• _EXERCISE AIM_:
Identify, in the records below, every line where the string "Order" appears, and copy each such line.

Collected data
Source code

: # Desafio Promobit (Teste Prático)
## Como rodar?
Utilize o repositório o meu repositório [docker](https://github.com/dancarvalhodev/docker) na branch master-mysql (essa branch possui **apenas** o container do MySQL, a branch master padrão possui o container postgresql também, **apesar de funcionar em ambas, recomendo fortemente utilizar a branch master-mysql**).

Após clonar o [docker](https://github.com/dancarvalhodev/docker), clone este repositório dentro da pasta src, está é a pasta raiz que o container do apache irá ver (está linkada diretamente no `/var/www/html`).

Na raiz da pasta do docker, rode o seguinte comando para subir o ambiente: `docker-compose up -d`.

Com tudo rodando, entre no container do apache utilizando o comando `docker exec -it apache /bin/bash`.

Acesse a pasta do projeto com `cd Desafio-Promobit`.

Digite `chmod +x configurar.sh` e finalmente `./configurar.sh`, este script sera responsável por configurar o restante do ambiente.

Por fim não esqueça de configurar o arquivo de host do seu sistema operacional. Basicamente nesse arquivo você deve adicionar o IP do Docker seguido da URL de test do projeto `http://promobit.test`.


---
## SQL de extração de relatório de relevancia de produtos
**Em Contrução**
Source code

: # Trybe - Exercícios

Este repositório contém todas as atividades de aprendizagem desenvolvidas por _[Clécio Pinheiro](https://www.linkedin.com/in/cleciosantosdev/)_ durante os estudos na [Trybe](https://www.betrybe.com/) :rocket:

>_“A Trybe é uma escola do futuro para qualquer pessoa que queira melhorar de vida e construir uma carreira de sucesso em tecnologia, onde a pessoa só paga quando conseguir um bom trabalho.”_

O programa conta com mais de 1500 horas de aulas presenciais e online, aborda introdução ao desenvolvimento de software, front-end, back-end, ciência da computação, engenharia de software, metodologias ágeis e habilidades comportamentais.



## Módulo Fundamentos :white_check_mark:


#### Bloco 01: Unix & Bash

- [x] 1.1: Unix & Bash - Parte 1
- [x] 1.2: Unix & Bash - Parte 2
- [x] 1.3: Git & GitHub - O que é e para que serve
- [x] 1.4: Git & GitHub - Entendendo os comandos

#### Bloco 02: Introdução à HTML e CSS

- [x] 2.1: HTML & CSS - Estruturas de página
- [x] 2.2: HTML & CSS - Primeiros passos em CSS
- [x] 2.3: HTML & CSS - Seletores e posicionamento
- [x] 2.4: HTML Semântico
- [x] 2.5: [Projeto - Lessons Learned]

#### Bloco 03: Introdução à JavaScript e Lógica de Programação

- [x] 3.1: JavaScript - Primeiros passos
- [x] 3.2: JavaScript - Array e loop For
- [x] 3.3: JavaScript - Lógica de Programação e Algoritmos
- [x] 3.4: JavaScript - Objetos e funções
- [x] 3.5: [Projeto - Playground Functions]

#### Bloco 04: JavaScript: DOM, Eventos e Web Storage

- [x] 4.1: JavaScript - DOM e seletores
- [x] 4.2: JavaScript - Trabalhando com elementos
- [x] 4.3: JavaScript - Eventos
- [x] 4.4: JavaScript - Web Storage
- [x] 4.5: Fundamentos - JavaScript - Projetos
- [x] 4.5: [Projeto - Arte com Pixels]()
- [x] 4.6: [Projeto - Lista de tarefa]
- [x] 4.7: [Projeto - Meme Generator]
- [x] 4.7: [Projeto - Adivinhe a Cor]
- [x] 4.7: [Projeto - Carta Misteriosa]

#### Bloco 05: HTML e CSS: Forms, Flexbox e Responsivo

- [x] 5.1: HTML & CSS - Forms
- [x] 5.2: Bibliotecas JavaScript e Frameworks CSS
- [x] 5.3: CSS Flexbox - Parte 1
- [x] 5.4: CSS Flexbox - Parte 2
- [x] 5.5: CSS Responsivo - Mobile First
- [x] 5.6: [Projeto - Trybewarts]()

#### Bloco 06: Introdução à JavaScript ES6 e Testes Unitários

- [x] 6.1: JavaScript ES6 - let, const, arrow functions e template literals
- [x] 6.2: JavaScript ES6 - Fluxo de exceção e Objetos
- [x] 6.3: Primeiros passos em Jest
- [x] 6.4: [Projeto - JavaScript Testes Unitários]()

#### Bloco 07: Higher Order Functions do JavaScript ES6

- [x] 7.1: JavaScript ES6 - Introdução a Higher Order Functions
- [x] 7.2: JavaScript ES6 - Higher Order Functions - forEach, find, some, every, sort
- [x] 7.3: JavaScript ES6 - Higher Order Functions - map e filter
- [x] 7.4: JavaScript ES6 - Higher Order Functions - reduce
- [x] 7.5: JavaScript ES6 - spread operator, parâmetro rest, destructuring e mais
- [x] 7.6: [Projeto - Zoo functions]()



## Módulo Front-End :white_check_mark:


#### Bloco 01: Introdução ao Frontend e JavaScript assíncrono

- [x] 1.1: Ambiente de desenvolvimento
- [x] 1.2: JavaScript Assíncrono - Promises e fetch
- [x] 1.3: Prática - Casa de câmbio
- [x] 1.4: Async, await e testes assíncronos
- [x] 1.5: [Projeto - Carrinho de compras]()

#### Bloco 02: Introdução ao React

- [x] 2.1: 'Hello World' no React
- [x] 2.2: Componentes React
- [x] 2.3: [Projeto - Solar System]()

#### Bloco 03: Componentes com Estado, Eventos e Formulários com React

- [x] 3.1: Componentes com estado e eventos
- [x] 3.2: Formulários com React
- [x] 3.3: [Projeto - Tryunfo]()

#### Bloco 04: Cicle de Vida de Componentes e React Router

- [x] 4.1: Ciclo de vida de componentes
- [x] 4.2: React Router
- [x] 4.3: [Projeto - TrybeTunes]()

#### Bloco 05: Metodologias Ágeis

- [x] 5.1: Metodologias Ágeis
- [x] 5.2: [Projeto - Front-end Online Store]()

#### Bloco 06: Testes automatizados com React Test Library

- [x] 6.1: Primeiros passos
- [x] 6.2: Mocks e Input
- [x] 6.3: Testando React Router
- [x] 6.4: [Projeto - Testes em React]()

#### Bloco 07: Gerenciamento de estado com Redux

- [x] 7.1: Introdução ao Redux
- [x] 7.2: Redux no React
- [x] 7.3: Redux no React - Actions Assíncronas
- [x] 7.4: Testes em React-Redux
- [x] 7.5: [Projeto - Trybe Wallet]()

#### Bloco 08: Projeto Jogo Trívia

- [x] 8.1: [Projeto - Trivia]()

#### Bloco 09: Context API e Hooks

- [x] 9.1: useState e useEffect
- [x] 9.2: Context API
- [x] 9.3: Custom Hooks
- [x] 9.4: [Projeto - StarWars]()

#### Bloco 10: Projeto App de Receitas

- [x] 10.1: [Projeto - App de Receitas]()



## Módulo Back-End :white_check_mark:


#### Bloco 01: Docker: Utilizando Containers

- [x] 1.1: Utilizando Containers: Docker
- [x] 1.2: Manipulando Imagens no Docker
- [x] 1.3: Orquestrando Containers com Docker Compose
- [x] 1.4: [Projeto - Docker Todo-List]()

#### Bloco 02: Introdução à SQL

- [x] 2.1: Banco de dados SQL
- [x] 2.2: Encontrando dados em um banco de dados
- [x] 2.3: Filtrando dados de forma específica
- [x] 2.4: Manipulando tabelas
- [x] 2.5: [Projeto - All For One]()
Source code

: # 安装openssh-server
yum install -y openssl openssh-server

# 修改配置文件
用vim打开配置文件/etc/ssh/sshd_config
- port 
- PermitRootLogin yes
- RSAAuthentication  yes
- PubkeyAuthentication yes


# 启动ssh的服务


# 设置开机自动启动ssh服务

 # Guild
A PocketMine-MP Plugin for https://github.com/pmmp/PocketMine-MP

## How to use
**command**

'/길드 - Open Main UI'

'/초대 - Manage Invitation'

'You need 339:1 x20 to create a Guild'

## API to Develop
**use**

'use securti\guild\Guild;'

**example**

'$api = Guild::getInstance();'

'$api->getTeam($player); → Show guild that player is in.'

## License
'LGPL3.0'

• _TASK SOLUTION_:
#### Bloco 07: Higher Order Functions do JavaScript ES6
- [x] 7.1: JavaScript ES6 - Introdução a Higher Order Functions
- [x] 7.2: JavaScript ES6 - Higher Order Functions - forEach, find, some, every, sort
- [x] 7.3: JavaScript ES6 - Higher Order Functions - map e filter
- [x] 7.4: JavaScript ES6 - Higher Order Functions - reduce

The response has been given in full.